As someone with basic knowledge of FPGA structure and how HDLs work, does anyone have a link on the limitations of FPGA-implemented processing vs traditional CPU/GPU architecture?

I get the sense there's a hole in my knowledge as to exactly what kinds of limits the structure of FPGAs places on the end result. And more importantly, why.


Since no experts replied, I'll try to make an attempt. The FPGA is a series of configurable logic blocks and routing hardware that simulate other logic. All digital hardware reduces down to primitive logic. So, FPGA's can do about any digital design. The real limitations are in performance, energy use, and cost.

The flexibility of an FPGA, from routing & configurable logic, takes up a lot of space that otherwise wouldn't be in the system. The blocks themselves are larger and slower than the primitives they simulate. The extra delays from this mean the FPGA can't be as fast as dedicated hardware. If FPGA simulates a CPU or GPU, the real CPU or GPU will always be faster due to optimized logic.

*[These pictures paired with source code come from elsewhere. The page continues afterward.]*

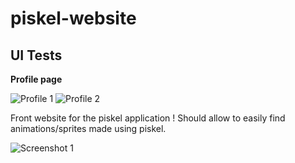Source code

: piskel-website
==============

UI Tests
--------

__Profile page__

![Profile 1](http://screenletstore.appspot.com/img/28f2954c-eda9-11e2-b907-19bebcbd9685.png "Profile 1")
![Profile 2](http://screenletstore.appspot.com/img/641cf6ba-eda9-11e2-a677-19bebcbd9685.png "Profile 2")


Front website for the piskel application ! Should allow to easily find animations/sprites made using piskel. 

![Screenshot 1](https://dl.dropbox.com/u/17803671/screen_piskel_website_1.png "Screenshot 1")
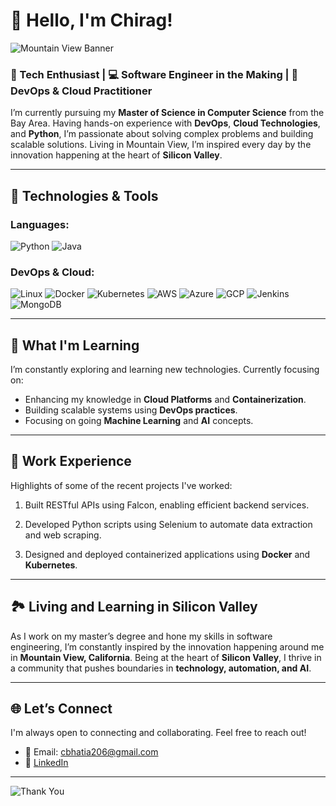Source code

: # 👋 Hello, I'm Chirag! 

![Mountain View Banner](https://via.placeholder.com/1024x200/87CEEB/FFFFFF?text=Innovating+at+the+Heart+of+Silicon+Valley)

### 🚀 Tech Enthusiast | 💻 Software Engineer in the Making | 🔧 DevOps & Cloud Practitioner

I’m currently pursuing my **Master of Science in Computer Science** from the Bay Area. Having hands-on experience with **DevOps**, **Cloud Technologies**, and **Python**, I’m passionate about solving complex problems and building scalable solutions. Living in Mountain View, I’m inspired every day by the innovation happening at the heart of **Silicon Valley**.

---

## 🔨 Technologies & Tools

### Languages:
![Python](https://img.shields.io/badge/Python-3776AB?style=for-the-badge&logo=python&logoColor=white)
![Java](https://img.shields.io/badge/Java-007396?style=for-the-badge&logo=java&logoColor=white)

### DevOps & Cloud:
![Linux](https://img.shields.io/badge/Linux-FCC624?style=for-the-badge&logo=linux&logoColor=black)
![Docker](https://img.shields.io/badge/Docker-2496ED?style=for-the-badge&logo=docker&logoColor=white)
![Kubernetes](https://img.shields.io/badge/Kubernetes-326CE5?style=for-the-badge&logo=kubernetes&logoColor=white)
![AWS](https://img.shields.io/badge/AWS-232F3E?style=for-the-badge&logo=amazonaws&logoColor=white)
![Azure](https://img.shields.io/badge/Azure-0078D4?style=for-the-badge&logo=microsoftazure&logoColor=white)
![GCP](https://img.shields.io/badge/GCP-4285F4?style=for-the-badge&logo=googlecloud&logoColor=white)
![Jenkins](https://img.shields.io/badge/Jenkins-D24939?style=for-the-badge&logo=jenkins&logoColor=white)
![MongoDB](https://img.shields.io/badge/MongoDB-47A248?style=for-the-badge&logo=mongodb&logoColor=white)

---

## 🌱 What I'm Learning
I’m constantly exploring and learning new technologies. Currently focusing on:
- Enhancing my knowledge in **Cloud Platforms** and **Containerization**.
- Building scalable systems using **DevOps practices**.
- Focusing on going **Machine Learning** and **AI** concepts.

---

## 🌟 Work Experience

Highlights of some of the recent projects I've worked:

1. Built RESTful APIs using Falcon, enabling efficient backend services.  

2. Developed Python scripts using Selenium to automate data extraction and web scraping.  

3. Designed and deployed containerized applications using **Docker** and **Kubernetes**.  

---

## 🏞 Living and Learning in Silicon Valley
As I work on my master’s degree and hone my skills in software engineering, I’m constantly inspired by the innovation happening around me in **Mountain View, California**. Being at the heart of **Silicon Valley**, I thrive in a community that pushes boundaries in **technology, automation, and AI**.

---

## 🌐 Let’s Connect
I'm always open to connecting and collaborating. Feel free to reach out!

- 📧 Email: cbhatia206@gmail.com
- 💼 [LinkedIn](https://www.linkedin.com/in/chirag-bhatia)

---

![Thank You](https://img.shields.io/badge/Thank%20You%20for%20Visiting!-FF4500?style=for-the-badge&logo=heart&logoColor=white)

The other issue is power. The FPGA has all kinds of circuits that have to be ready to load up new configuration and simulate something else. Due to dynamic nature, the active parts also use more energy with all the extra circuitry. The result is that FPGA's always use more power than the custom chip.

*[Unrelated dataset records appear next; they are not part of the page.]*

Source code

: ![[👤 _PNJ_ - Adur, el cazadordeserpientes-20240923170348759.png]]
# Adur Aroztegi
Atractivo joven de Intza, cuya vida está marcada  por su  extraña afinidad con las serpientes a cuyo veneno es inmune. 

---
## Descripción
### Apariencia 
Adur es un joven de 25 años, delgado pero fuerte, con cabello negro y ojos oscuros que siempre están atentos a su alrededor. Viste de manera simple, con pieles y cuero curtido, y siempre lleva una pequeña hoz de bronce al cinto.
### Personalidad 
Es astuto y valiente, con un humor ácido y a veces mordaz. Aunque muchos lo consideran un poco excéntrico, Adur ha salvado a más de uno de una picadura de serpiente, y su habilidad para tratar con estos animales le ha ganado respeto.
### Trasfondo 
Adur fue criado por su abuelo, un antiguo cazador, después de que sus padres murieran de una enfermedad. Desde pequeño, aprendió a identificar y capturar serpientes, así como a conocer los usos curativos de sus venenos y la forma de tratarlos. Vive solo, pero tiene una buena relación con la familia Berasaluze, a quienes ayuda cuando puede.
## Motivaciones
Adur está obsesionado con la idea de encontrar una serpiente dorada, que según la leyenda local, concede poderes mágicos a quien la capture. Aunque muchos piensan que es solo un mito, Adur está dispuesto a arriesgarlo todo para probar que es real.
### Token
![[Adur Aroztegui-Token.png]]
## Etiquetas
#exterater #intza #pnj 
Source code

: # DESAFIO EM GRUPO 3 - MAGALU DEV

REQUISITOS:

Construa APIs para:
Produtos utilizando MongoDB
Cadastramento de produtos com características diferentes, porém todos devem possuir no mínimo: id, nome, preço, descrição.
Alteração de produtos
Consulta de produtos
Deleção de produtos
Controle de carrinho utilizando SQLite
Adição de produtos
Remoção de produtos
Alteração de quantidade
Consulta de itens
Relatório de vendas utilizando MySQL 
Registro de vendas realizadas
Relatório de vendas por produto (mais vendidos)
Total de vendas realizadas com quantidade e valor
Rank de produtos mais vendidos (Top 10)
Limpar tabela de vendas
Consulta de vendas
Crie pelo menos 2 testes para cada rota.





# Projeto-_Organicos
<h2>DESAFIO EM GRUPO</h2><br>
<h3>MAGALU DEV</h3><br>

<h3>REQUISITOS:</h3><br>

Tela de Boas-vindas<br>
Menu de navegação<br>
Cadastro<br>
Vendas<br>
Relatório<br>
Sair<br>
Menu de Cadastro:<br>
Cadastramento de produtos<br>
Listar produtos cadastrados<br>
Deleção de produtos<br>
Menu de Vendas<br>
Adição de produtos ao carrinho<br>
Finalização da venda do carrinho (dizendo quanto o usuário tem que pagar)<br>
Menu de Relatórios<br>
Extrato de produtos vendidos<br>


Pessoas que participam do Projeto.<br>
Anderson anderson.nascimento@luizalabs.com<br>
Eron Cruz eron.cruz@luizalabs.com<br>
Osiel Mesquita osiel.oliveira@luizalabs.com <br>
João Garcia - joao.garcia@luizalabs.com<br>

The last one, cost, comes from the business model. No chips outside of recent GPU's have challenged FPGA's without going bankrupt or being a tiny niche player. Additionally, the EDA tools to make use of them are ridiculously hard to build with Big Two (Altera and Xilinx) investing a ton to get as good as they are. They also give them out cheap to free. So, anyone implementing a FPGA sold at cost will be unlikely to compete with Big Two on tools that make the most of the FPGA. That means anyone using FPGA's will pay high unit prices to line Big Two's pockets for quite some time.

Far as the structure, you have to map the hardware to the structure. Hardware is often done in pieces that connect to each other in a grid. So, the mapping isn't terrible. It's just hard to do efficiently.